Stored data entries:
----
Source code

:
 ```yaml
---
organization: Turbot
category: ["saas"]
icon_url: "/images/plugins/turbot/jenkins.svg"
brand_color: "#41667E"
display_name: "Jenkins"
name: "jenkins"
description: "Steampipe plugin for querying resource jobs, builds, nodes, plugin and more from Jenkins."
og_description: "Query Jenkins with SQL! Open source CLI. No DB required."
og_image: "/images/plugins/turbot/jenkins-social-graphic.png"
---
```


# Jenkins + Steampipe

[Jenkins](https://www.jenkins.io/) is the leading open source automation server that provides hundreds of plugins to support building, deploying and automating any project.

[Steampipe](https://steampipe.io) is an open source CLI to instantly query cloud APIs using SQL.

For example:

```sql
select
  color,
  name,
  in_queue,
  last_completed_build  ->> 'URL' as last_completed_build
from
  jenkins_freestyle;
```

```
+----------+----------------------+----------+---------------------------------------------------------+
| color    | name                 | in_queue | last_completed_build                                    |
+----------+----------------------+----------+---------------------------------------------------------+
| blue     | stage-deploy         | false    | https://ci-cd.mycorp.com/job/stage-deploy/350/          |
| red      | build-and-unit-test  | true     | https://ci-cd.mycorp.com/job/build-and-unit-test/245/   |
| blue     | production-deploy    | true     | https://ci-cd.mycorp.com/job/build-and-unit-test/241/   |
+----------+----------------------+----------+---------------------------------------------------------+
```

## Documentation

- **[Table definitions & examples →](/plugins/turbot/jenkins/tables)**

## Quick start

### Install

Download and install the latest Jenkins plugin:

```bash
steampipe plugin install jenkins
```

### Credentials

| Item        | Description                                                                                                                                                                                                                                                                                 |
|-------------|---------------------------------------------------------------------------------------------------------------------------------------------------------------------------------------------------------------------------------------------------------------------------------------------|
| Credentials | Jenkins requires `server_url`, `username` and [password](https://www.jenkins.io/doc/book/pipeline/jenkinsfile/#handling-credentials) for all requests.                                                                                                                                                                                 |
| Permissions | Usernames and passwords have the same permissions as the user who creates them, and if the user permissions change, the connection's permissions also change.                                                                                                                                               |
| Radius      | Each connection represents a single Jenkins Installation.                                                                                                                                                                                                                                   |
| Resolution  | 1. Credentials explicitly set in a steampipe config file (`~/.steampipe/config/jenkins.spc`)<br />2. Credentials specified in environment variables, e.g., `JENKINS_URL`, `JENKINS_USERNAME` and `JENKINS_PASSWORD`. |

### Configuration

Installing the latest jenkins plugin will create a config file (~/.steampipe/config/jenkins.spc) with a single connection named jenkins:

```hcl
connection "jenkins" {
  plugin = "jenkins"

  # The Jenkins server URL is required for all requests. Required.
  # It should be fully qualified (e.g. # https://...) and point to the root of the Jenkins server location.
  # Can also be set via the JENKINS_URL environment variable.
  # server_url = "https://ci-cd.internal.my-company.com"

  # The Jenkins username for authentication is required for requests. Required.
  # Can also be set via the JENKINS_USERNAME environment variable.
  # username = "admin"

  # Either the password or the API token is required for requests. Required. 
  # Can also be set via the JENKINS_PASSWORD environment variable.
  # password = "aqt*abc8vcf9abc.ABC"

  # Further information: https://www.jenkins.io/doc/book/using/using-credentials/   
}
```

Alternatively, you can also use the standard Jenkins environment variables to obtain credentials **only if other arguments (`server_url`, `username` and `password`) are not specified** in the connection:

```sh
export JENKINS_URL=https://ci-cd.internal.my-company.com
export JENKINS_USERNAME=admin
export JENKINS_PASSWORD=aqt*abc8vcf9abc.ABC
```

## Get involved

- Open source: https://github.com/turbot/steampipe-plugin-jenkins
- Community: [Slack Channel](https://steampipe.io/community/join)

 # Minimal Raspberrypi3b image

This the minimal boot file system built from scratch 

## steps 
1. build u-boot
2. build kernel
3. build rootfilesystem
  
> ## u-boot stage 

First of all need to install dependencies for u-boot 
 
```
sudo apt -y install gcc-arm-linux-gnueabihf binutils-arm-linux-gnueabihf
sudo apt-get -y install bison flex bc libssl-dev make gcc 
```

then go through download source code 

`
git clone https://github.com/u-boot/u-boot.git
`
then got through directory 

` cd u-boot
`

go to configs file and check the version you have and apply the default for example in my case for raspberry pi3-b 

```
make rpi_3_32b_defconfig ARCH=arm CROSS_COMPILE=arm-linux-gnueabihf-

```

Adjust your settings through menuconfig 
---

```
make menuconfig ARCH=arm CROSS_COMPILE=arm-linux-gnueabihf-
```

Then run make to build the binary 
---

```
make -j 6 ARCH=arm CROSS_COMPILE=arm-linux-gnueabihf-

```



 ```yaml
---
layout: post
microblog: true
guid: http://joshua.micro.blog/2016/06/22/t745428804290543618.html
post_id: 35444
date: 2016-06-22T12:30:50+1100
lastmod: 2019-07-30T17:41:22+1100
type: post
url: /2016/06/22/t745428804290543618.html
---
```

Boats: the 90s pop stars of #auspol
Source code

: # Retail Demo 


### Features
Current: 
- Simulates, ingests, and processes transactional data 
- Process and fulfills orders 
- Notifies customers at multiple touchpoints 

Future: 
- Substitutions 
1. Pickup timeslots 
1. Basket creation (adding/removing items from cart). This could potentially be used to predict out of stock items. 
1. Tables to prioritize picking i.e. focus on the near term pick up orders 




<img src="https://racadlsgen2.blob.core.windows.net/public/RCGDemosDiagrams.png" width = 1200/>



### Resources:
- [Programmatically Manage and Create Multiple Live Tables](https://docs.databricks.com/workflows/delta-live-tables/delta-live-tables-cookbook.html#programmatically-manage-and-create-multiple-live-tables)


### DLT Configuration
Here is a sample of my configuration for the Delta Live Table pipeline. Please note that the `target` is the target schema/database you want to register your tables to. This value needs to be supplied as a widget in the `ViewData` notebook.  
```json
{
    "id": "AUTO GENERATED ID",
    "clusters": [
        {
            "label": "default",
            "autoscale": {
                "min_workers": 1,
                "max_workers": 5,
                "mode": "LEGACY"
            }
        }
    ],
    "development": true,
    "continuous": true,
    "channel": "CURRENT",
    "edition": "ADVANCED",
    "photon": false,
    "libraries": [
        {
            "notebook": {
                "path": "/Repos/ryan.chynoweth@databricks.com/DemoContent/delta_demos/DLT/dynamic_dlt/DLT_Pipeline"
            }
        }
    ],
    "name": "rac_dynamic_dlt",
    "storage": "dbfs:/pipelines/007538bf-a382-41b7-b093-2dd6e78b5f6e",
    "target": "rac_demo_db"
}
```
----
Lines containing the word "stage" are to be pulled from the records and copied.

| blue     | stage-deploy         | false    | https://ci-cd.mycorp.com/job/stage-deploy/350/          |
> ## u-boot stage 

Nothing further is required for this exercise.